### [Prompt]
From the entries below, list each line with "destructured".

### [Data to process]
Segment Open

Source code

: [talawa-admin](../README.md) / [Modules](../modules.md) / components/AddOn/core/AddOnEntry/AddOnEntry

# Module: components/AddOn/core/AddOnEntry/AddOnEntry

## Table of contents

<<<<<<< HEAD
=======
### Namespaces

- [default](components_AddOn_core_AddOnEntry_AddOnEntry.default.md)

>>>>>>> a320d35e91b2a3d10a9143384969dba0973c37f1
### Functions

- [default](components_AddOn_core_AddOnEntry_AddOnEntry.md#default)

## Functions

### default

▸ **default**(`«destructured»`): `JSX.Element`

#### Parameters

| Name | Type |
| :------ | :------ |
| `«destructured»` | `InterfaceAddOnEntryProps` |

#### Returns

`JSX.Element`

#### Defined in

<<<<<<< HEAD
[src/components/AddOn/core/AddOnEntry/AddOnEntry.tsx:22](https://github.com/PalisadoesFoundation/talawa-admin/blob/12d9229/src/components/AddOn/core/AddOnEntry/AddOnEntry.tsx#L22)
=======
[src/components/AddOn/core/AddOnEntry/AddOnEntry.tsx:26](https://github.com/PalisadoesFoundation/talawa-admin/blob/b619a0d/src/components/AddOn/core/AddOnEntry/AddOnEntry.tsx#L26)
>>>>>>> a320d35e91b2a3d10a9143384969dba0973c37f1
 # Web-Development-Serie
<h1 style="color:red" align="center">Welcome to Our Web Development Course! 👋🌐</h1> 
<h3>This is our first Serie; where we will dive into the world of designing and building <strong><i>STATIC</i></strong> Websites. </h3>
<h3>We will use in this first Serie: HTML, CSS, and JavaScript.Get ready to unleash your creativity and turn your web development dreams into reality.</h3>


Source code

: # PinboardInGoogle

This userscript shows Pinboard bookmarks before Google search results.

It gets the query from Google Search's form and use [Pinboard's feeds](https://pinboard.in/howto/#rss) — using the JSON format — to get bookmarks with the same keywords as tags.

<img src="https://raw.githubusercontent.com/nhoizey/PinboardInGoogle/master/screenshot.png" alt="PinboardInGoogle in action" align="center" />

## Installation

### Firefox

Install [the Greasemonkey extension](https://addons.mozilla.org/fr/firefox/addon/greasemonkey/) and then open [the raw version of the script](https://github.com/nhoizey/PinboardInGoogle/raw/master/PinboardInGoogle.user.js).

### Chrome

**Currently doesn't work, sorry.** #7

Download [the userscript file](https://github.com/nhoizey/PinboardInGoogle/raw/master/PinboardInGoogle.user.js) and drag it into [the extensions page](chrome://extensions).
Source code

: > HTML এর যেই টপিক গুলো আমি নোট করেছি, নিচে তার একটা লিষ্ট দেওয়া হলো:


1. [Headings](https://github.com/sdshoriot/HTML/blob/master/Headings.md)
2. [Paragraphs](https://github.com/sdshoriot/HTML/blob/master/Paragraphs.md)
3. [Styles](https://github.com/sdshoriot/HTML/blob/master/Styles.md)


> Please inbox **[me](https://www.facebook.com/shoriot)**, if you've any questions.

Segment Closed

### [Answer box]
▸ **default**(`«destructured»`): `JSX.Element`
| `«destructured»` | `InterfaceAddOnEntryProps` |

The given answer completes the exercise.